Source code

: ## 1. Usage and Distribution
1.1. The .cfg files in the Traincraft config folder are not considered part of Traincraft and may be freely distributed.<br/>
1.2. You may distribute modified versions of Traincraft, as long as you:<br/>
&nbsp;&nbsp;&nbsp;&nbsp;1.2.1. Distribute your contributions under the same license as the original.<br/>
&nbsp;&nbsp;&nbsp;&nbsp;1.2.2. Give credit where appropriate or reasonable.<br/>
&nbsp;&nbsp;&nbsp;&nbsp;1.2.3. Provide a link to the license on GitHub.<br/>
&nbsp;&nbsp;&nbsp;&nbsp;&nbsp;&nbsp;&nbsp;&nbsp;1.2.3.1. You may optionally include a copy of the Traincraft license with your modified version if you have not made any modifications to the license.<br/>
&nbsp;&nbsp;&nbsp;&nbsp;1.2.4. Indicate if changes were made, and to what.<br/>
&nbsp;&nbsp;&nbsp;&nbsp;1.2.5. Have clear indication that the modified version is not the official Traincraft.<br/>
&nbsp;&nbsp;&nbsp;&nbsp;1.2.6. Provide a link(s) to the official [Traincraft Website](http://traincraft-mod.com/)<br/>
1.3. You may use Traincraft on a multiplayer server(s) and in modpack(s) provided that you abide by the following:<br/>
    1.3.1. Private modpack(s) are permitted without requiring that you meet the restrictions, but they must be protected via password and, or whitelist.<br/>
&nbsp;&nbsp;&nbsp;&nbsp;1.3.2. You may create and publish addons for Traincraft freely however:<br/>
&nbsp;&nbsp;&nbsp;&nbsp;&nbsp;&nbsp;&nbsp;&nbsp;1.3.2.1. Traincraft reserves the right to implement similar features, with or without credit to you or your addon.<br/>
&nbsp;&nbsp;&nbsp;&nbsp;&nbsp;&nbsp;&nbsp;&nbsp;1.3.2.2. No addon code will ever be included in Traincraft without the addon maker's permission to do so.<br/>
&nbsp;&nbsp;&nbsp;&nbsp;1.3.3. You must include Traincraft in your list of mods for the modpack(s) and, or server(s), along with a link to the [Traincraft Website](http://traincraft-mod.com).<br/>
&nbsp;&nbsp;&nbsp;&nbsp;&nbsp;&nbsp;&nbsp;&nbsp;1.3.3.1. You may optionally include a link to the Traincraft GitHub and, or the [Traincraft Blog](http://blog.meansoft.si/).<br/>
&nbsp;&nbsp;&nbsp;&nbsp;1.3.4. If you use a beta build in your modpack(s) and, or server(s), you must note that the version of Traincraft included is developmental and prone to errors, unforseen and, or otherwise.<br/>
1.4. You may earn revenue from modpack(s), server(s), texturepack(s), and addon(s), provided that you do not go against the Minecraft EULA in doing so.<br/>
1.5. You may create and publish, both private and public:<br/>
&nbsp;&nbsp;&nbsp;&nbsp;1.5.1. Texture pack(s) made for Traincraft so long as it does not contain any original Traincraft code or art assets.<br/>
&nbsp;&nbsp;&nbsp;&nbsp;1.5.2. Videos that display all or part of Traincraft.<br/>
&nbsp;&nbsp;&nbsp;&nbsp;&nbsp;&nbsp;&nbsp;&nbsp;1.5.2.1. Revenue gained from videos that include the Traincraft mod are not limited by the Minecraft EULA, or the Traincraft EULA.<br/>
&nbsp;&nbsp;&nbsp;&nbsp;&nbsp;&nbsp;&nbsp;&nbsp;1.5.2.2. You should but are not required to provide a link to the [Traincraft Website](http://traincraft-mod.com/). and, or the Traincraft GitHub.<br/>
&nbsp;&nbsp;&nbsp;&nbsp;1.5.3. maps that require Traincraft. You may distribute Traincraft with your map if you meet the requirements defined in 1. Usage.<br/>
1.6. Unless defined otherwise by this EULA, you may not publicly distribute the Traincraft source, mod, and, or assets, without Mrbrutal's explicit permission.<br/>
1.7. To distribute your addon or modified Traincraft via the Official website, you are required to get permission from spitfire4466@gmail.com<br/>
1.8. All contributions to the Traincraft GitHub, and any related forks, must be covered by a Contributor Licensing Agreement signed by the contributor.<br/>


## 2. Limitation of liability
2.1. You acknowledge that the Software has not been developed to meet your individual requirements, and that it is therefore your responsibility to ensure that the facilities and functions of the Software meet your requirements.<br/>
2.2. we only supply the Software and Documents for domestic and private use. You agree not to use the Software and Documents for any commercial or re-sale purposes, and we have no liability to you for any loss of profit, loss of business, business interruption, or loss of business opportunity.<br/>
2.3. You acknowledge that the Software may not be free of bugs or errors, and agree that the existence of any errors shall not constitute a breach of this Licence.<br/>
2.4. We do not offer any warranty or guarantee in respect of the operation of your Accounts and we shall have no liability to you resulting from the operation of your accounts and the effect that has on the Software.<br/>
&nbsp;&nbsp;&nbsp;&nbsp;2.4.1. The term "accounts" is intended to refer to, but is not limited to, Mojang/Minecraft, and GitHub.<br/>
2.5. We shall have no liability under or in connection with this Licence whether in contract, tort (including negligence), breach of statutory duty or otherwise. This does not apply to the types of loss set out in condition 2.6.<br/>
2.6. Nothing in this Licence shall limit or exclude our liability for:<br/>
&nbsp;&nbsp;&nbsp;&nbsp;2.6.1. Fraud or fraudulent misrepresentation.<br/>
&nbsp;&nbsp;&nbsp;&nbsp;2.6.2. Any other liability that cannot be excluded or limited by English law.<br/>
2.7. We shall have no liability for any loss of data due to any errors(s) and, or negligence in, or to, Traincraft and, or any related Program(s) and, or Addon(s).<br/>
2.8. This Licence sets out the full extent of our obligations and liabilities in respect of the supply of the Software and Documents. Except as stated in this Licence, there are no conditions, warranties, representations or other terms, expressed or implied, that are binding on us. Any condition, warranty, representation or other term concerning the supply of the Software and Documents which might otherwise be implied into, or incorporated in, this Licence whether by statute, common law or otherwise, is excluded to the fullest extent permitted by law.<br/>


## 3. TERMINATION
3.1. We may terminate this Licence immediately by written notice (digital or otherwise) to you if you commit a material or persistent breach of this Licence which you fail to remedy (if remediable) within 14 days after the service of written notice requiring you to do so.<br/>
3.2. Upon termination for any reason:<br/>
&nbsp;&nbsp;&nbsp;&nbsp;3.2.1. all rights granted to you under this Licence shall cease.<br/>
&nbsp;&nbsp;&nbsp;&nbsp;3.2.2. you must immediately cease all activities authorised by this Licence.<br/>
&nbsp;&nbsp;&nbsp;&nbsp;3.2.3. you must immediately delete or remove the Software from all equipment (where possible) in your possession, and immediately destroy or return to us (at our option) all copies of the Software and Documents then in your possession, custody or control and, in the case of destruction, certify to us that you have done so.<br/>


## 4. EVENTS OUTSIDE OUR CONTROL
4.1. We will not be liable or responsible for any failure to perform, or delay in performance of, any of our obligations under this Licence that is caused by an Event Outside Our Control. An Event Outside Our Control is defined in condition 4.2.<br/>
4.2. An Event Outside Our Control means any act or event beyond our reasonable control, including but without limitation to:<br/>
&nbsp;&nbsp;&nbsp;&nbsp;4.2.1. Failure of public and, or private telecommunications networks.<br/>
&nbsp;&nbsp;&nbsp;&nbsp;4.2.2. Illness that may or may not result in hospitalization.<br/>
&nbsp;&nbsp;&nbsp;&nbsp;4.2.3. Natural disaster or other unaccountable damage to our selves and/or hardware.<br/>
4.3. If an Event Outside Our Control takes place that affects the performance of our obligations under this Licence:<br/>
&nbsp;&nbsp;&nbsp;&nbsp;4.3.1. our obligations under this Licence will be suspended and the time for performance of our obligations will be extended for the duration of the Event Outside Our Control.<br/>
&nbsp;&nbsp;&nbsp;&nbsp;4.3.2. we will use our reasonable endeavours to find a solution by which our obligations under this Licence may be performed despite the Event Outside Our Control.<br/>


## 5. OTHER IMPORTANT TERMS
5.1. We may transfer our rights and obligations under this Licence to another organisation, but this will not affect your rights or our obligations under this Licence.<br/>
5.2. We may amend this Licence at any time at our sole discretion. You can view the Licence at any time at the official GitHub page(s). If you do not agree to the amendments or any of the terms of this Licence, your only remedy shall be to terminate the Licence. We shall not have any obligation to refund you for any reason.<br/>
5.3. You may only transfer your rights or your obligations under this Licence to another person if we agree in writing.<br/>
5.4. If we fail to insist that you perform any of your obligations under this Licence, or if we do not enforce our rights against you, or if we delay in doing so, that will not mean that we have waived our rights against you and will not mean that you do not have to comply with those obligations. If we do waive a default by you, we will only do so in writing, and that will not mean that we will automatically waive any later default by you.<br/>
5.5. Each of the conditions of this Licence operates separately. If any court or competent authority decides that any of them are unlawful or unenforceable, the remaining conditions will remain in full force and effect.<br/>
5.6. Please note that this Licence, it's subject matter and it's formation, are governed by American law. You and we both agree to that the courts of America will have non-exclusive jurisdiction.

----

Instructions for the task: Look through the entries above and quote exactly the lines from the line with "the [Traincraft Website](http://traincraft-mod.com).<br/>" to the line with "1.5. You may", counting both of those lines.

Written answer:
&nbsp;&nbsp;&nbsp;&nbsp;1.3.3. You must include Traincraft in your list of mods for the modpack(s) and, or server(s), along with a link to the [Traincraft Website](http://traincraft-mod.com).<br/>
&nbsp;&nbsp;&nbsp;&nbsp;&nbsp;&nbsp;&nbsp;&nbsp;1.3.3.1. You may optionally include a link to the Traincraft GitHub and, or the [Traincraft Blog](http://blog.meansoft.si/).<br/>
&nbsp;&nbsp;&nbsp;&nbsp;1.3.4. If you use a beta build in your modpack(s) and, or server(s), you must note that the version of Traincraft included is developmental and prone to errors, unforseen and, or otherwise.<br/>
1.4. You may earn revenue from modpack(s), server(s), texturepack(s), and addon(s), provided that you do not go against the Minecraft EULA in doing so.<br/>
1.5. You may create and publish, both private and public:<br/>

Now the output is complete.